Well, to be honest I've never actually participated in anything to do with the week, but I do take pride in reading the books. In fact, as a writer I think I would take a certain amount of pride in having people try to ban something I write. It would mean I was saying something.
My high school had a science fiction class, which I took during my junior year. (More than 10 years later, I still think that's cool.) It was an excellent class, and introduced me to many great pieces of literature. But the thing I remember most about that class was something the teacher told us one day: "If you haven't offended someone, you haven't really said anything." I don't believe he was the originator of this quote, but he is the person who introduced it to me, and it had a profound effect on me which has lasted to this day.

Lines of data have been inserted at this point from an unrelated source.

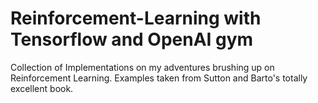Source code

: # Reinforcement-Learning with Tensorflow and OpenAI gym

Collection of Implementations on my adventures brushing up on Reinforcement Learning.
Examples taken from Sutton and Barto's totally excellent book.
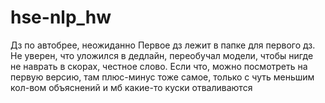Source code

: # hse-nlp_hw
Дз по автобрее, неожиданно
Первое дз лежит в папке для первого дз. Не уверен, что уложился в дедлайн, переобучал модели, чтобы нигде не наврать в скорах, честное слово. Если что, можно посмотреть на первую версию, там плюс-минус тоже самое, только с чуть меньшим кол-вом объяснений и мб какие-то куски отваливаются

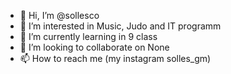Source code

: - 👋 Hi, I’m @sollesco
- 👀 I’m interested in Music, Judo and IT programm
- 🌱 I’m currently learning in 9 class
- 💞️ I’m looking to collaborate on None
- 📫 How to reach me (my instagram solles_gm)

<!---
sollesco/sollesco is a ✨ special ✨ repository because its `README.md` (this file) appears on your GitHub profile.
You can click the Preview link to take a look at your changes.
--->
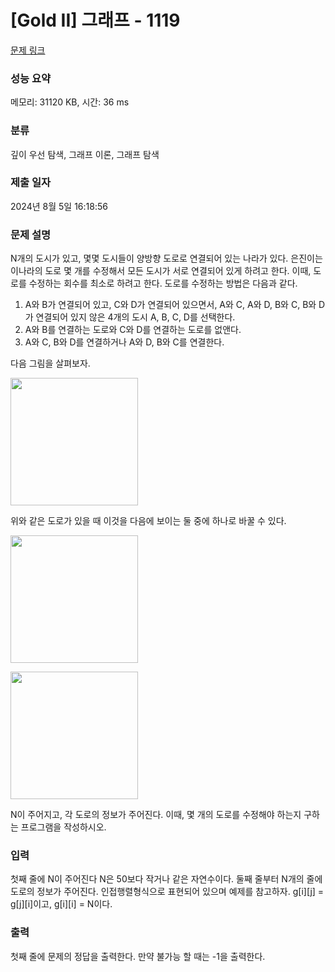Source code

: # [Gold II] 그래프 - 1119 

[문제 링크](https://www.acmicpc.net/problem/1119) 

### 성능 요약

메모리: 31120 KB, 시간: 36 ms

### 분류

깊이 우선 탐색, 그래프 이론, 그래프 탐색

### 제출 일자

2024년 8월 5일 16:18:56

### 문제 설명

<p>N개의 도시가 있고, 몇몇 도시들이 양방향 도로로 연결되어 있는 나라가 있다. 은진이는 이나라의 도로 몇 개를 수정해서 모든 도시가 서로 연결되어 있게 하려고 한다. 이때, 도로를 수정하는 회수를 최소로 하려고 한다. 도로를 수정하는 방법은 다음과 같다.</p>

<ol>
	<li>A와 B가 연결되어 있고, C와 D가 연결되어 있으면서, A와 C, A와 D, B와 C, B와 D가 연결되어 있지 않은 4개의 도시 A, B, C, D를 선택한다.</li>
	<li>A와 B를 연결하는 도로와 C와 D를 연결하는 도로를 없앤다.</li>
	<li>A와 C, B와 D를 연결하거나 A와 D, B와 C를 연결한다.</li>
</ol>

<p>다음 그림을 살펴보자.</p>

<p><img alt="" src="https://www.acmicpc.net/upload/201003/1(1).jpg" style="height:204px; width:204px"></p>

<p>위와 같은 도로가 있을 때 이것을 다음에 보이는 둘 중에 하나로 바꿀 수 있다.</p>

<p><img alt="" src="https://www.acmicpc.net/upload/201003/2(1).jpg" style="height:204px; width:204px"></p>

<p><img alt="" src="https://www.acmicpc.net/upload/201003/3(1).jpg" style="height:204px; width:204px"></p>

<p>N이 주어지고, 각 도로의 정보가 주어진다. 이때, 몇 개의 도로를 수정해야 하는지 구하는 프로그램을 작성하시오.</p>

### 입력 

 <p>첫째 줄에 N이 주어진다 N은 50보다 작거나 같은 자연수이다. 둘째 줄부터 N개의 줄에 도로의 정보가 주어진다. 인접행렬형식으로 표현되어 있으며 예제를 참고하자. g[i][j] = g[j][i]이고, g[i][i] = N이다.</p>

### 출력 

 <p>첫째 줄에 문제의 정답을 출력한다. 만약 불가능 할 때는 -1을 출력한다.</p>

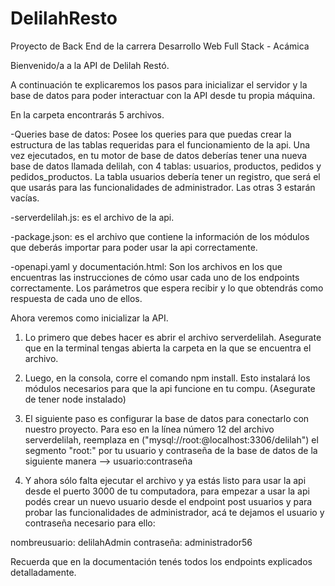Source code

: # DelilahResto
Proyecto de Back End de la carrera Desarrollo Web Full Stack - Acámica

Bienvenido/a a la API de Delilah Restó.

A continuación te explicaremos los pasos para inicializar el servidor y la base de datos para poder interactuar con la 
API desde tu propia máquina. 

En la carpeta encontrarás 5 archivos. 

-Queries base de datos: Posee los queries para que puedas crear la estructura de las tablas 
requeridas para el funcionamiento de la api. Una vez ejecutados, en tu motor de base de datos deberías tener
una nueva base de datos llamada delilah, con 4 tablas: usuarios, productos, pedidos y pedidos_productos. La tabla usuarios 
debería tener un registro, que será el que usarás para las funcionalidades de administrador. Las otras 3 estarán vacías.

-serverdelilah.js: es el archivo de la api. 

-package.json: es el archivo que contiene la información de los módulos que deberás importar para poder usar la api
correctamente.

-openapi.yaml y documentación.html: Son los archivos en los que encuentras las instrucciones de cómo usar cada uno
de los endpoints correctamente. Los parámetros que espera recibir y lo que obtendrás como respuesta de cada uno de ellos. 

Ahora veremos como inicializar la API.

1. Lo primero que debes hacer es abrir el archivo serverdelilah. Asegurate que en la terminal tengas abierta la carpeta
en la que se encuentra el archivo.

2. Luego, en la consola, corre el comando npm install. Esto instalará los módulos necesarios para que la api funcione en 
tu compu. (Asegurate de tener node instalado)

3. El siguiente paso es configurar la base de datos para conectarlo con nuestro proyecto. Para eso en la línea número
12 del archivo serverdelilah, reemplaza en ("mysql://root:@localhost:3306/delilah") el segmento "root:" por tu 
usuario y contraseña de la base de datos de la siguiente manera --> usuario:contraseña

4. Y ahora sólo falta ejecutar el archivo y ya estás listo para usar la api desde el puerto 3000 de tu computadora,
para empezar a usar la api podés crear un nuevo usuario desde el endpoint post usuarios y para probar las funcionalidades
de administrador, acá te dejamos el usuario y contraseña necesario para ello:

nombreusuario: delilahAdmin
contraseña: administrador56

Recuerda que en la documentación tenés todos los endpoints explicados detalladamente.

People get offended by things, but that doesn't mean they aren't worth saying. Sometimes it means they're worth saying even more.
The sad thing is that I don't even remember this teacher's name. I should probably go check out my yearbook--since he had such an impact on me, I owe him that much. Hang on...
It was Mr. Ron Elms. Thank you, Mr. Elms!
One of my facebook friends posted this article yesterday, about libel lawsuits that kill books far more efficiently than trying to ban them. It's worth reading for any author--and readers as well. It's a good idea to make dramatic changes to anyone living that you don't plan to show in a good light, or so it seems. But isn't that one of the great things about science fiction? You can imagine a horrible outcome to a current event, but place it so far into an exaggerated future that no one can really point fingers. In fact, if you do it right, people from all sides of the political/religious/scientific/whatever spectrum can look at it without taking offense, because if it's good they can claim people of their beliefs would bring it about, and if its bad they can blame it on people who don't agree with them. (George Orwell, anyone?)